「物言えぬ人の代わりに物を言う」弁護士・鴨志田裕美さん 父が経験していた“ハンセン病差別”【令和の寅子たち(3)】
「三淵嘉子さんが、定年を迎え横浜家裁を笑顔で後にしたときにかぶっていたのが、赤いベレー帽。今日は私もかぶってきました(笑)」
キュートな笑みを浮かべながら、そう話すのは、日本弁護士連合会で、再審法改正実現本部の本部長代行を務める、Kollect京都法律事務所の鴨志田祐美弁護士(61)。
毎朝、仕事に出かける前に『虎に翼』を見て、「よし、今日も頑張るぞ!」と気合を入れているとか。
経歴がとてもユニークで、大学卒業後、社会人、結婚、出産、そして予備校講師を経て、なんと40歳で司法試験に合格したという“変わり種”なのだ。
「鹿児島でやっていたときは、“マチ弁”(町医者的弁護士)として、民事事件、家事事件(離婚・相続等)、刑事事件など、さまざまな案件を手がけてきました」
その一方で、彼女は「大崎事件」の弁護人を20年間も続けている。
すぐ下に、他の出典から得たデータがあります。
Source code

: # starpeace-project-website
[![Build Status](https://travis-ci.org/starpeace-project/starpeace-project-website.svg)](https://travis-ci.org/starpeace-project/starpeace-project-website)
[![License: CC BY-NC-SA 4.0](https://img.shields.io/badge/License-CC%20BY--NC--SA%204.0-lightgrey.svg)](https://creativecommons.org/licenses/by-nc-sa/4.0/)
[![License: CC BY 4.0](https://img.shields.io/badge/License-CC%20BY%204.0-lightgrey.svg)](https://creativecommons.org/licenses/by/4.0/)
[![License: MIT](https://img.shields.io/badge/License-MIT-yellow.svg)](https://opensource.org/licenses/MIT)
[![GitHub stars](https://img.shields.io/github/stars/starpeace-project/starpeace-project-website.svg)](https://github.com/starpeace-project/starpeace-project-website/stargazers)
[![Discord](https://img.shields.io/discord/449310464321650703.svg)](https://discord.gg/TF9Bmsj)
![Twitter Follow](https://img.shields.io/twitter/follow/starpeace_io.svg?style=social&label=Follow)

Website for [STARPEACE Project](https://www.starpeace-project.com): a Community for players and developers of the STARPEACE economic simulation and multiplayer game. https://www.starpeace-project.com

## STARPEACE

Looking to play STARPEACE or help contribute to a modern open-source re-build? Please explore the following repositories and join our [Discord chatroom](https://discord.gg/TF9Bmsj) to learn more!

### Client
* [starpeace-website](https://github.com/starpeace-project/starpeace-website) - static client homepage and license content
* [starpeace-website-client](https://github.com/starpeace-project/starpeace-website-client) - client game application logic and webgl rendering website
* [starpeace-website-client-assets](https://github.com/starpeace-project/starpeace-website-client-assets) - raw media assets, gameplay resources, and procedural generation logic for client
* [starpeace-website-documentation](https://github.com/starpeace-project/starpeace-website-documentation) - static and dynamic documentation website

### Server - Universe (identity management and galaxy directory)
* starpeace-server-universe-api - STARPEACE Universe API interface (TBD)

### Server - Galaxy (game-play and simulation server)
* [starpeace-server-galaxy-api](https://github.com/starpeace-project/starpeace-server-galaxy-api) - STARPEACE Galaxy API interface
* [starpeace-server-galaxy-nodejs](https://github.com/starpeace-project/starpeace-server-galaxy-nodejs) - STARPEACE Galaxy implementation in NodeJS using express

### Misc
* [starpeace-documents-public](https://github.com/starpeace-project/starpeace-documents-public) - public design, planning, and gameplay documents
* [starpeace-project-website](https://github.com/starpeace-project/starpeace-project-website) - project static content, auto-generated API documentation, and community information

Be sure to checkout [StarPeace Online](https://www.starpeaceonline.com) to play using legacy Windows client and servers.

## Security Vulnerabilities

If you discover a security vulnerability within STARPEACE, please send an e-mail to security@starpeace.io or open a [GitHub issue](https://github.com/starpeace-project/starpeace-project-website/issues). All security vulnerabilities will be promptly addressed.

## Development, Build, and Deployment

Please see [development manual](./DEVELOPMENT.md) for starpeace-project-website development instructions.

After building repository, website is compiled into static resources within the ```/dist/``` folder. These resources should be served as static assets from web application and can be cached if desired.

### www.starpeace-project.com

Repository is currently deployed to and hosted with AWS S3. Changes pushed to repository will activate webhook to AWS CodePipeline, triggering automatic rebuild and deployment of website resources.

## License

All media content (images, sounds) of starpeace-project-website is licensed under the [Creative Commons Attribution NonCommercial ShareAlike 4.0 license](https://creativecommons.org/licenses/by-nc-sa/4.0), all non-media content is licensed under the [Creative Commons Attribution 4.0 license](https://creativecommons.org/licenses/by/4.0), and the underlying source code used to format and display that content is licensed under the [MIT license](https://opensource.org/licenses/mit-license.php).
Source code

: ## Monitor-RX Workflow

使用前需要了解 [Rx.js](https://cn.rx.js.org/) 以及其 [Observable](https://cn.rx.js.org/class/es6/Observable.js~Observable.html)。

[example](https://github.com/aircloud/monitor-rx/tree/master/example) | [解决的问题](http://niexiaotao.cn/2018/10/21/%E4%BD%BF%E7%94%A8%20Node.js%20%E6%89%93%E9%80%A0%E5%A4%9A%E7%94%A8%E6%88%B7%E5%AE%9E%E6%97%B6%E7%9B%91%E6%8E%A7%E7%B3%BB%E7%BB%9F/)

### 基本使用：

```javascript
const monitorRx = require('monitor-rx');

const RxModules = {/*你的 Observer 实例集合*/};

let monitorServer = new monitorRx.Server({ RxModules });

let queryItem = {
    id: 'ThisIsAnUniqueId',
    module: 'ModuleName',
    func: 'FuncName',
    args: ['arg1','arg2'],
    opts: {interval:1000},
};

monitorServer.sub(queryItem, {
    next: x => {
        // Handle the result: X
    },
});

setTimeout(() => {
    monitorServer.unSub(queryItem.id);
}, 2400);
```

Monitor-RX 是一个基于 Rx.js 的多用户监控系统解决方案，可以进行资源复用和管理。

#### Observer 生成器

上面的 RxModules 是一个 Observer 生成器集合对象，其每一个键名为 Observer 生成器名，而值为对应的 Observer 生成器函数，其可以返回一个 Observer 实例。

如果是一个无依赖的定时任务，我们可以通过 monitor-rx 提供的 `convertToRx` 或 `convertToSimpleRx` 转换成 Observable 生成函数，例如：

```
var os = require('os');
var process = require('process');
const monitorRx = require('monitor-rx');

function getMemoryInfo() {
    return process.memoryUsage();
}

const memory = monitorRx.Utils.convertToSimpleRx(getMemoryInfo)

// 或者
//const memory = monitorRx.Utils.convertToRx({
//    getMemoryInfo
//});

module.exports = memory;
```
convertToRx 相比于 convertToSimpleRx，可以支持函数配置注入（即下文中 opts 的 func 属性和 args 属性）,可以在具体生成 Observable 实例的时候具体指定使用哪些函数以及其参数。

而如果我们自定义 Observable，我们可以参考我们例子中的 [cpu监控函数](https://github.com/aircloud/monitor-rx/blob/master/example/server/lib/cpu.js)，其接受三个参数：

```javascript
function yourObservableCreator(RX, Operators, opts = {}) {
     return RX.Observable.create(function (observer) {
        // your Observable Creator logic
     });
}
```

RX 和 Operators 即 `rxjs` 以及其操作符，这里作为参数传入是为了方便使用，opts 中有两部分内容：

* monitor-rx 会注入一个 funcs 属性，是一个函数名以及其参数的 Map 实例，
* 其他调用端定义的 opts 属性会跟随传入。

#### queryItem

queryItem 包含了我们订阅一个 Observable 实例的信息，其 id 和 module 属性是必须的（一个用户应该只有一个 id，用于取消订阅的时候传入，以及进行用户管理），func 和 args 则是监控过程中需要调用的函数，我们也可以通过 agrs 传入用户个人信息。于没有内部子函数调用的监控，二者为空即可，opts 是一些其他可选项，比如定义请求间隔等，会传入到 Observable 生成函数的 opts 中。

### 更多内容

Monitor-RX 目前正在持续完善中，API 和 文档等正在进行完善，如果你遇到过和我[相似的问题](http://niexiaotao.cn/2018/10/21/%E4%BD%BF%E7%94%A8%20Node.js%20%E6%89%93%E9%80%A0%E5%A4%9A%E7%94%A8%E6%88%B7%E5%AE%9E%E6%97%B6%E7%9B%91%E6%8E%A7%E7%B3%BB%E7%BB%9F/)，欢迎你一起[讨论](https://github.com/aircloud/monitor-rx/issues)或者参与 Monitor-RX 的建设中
現在は、「大崎事件」での再審無罪の獲得と、冤罪被害者の真の救済を可能とする再審法改正の実現を車の両輪と捉え、自らのライフワークとして活動している。
「大崎事件」――1979年10月、鹿児島県の大隅半島にある、大崎町内の小さな集落で、当時42歳の男性が牛小屋の中で、堆肥に埋められた状態で発見された、「殺人・死体遺棄事件」。